Mahanagar Gas Share Price: On Friday, June 27, 2025, the Indian stock market showed a positive trend. The BSE Sensex rose by 177.56 points, or 0.21%, closing at 83,933.43, while the NSE Nifty climbed 60.40 points, or 0.24%, to reach 25,609.40. Amid this volatile market, Mahanagar Gas Limited (MGL) shares surged impressively, attracting investors’ attention.
Shares Rise 4.65% to Reach ₹1,517.7
Mahanagar Gas shares gained 4.65% on Friday, trading at ₹1,517.7 compared to the previous session’s close of ₹1,447.1. The stock opened at ₹1,447.1 in morning trading and recorded an intraday high of ₹1,521 and a low of ₹1,439.7.
41% Return Over 52 Weeks
Currently, Mahanagar Gas shares are 23.66% below their 52-week high of ₹1,988 but have surged 41.15% from the 52-week low of ₹1,075.25. This indicates a strong positive performance in recent months.

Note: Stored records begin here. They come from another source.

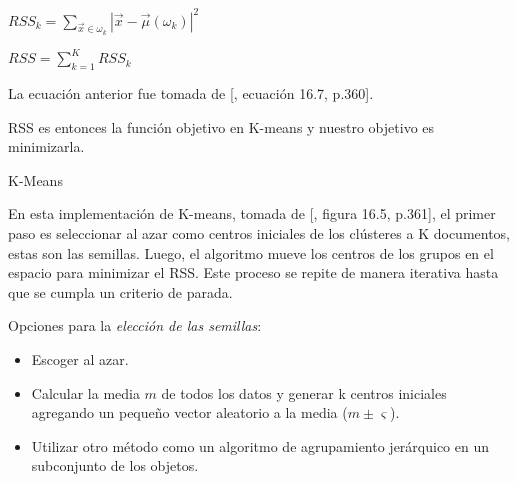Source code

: \documentclass{llncs}
\DeclareMathOperator*{\argmin}{arg\,min}
\begin{document}
	\begin{center}
		$ RSS_{k} = \sum_{\overrightarrow{x} \in \omega_{k}}|\overrightarrow{x} - \overrightarrow{\mu}(\omega_{k})|^2$
	
	\vspace{1em}
	$ RSS = \sum_{k=1}^{K} RSS_{k} $
	\end{center}
	
	La ecuaci\'on anterior fue tomada de [\cite{B1}, ecuaci\'on 16.7, p.360].
	
	RSS es entonces la función objetivo en K-means y nuestro objetivo es minimizarla.
	
	\begin{algorithm}
		\caption{K-Means} 
		\begin{algorithmic}[1]
			\EndFor
				\EndFor
				\State{$ j \leftarrow \argmin_{j'}|\overrightarrow{\mu_{j'}}-\overrightarrow{x_{n}}| $}
				\EndFor
				\EndFor
			\EndWhile
		\end{algorithmic}
	\end{algorithm}

En esta implementaci\'on de K-means, tomada de [\cite{B1}, figura 16.5, p.361], el primer paso es seleccionar al azar como centros iniciales de los cl\'usteres a K documentos, estas son las semillas. Luego, el algoritmo mueve los centros de los grupos en el espacio para minimizar el RSS. Este proceso se repite de manera iterativa hasta que se cumpla un criterio de parada.

\vspace{0.5em}
Opciones para la \textit{elecci\'on de las semillas}:
\begin{itemize}
	\item Escoger al azar.
	\item Calcular la media $ m $ de todos los datos y generar k centros iniciales agregando un pequeño vector aleatorio a la media ($ m \pm \varsigma $).
	\item Utilizar otro método como un algoritmo de agrupamiento jerárquico en un subconjunto de los objetos.
\end{itemize}
\end{document}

Market Cap at ₹15,002 Crore
According to NSE and BSE data, Mahanagar Gas has a market capitalization of ₹15,002 crore. The company’s price-to-earnings (P/E) ratio stands at 14.3, which is considered balanced compared to the industry average. With total debt of ₹164 crore, the company’s financial health appears robust.
Trading Volume and Expert Ratings
Over the past 30 days, the average daily trading volume for Mahanagar Gas shares was approximately 518,147. Experts on Dalal Street have given the stock a ‘BUY’ rating with a target price of ₹1,538.76. This target is just 1.39% above the current price of ₹1,517.7, suggesting the stock offers stability and potential for safe returns.
Impressive Long-Term Performance
- Return in the past 1 year: 2.93%
- Return in the past 3 years: 114.13%
- Return in the past 5 years: 58.41%
- Year-to-date (2025) return: 19.27%
A Good Option for Long-Term Investors
Mahanagar Gas shares have shown steady growth at current levels with strong fundamentals. According to experts, this stock is suitable for long-term investment. The recent rally and positive brokerage house outlook make it a worthy addition to investors’ portfolios.
Disclaimer: This article is just for information. It should not be treated as investment advice in any way. Investing in the stock market is based on risk. Be sure to consult your financial advisor before investing in the stock market.